# [Rendered images with source text]
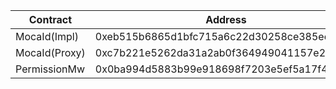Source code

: | Contract      | Address                                    |
| ------------- | ------------------------------------------ |
| MocaId(Impl)  | 0xeb515b6865d1bfc715a6c22d30258ce385ec43c4 |
| MocaId(Proxy) | 0xc7b221e5262da31a2ab0f364949041157e2d9d0b |
| PermissionMw  | 0x0ba994d5883b99e918698f7203e5ef5a17f4f72c |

# [Work order]
Find the line that contains "MocaId(Proxy) | 0xc7b221e5262da31a2ab0f364949041157e2d9d0b |". Write out that line and every line after it through the end of the data, exactly, and nothing else.

# [Written solution]
| MocaId(Proxy) | 0xc7b221e5262da31a2ab0f364949041157e2d9d0b |
| PermissionMw  | 0x0ba994d5883b99e918698f7203e5ef5a17f4f72c |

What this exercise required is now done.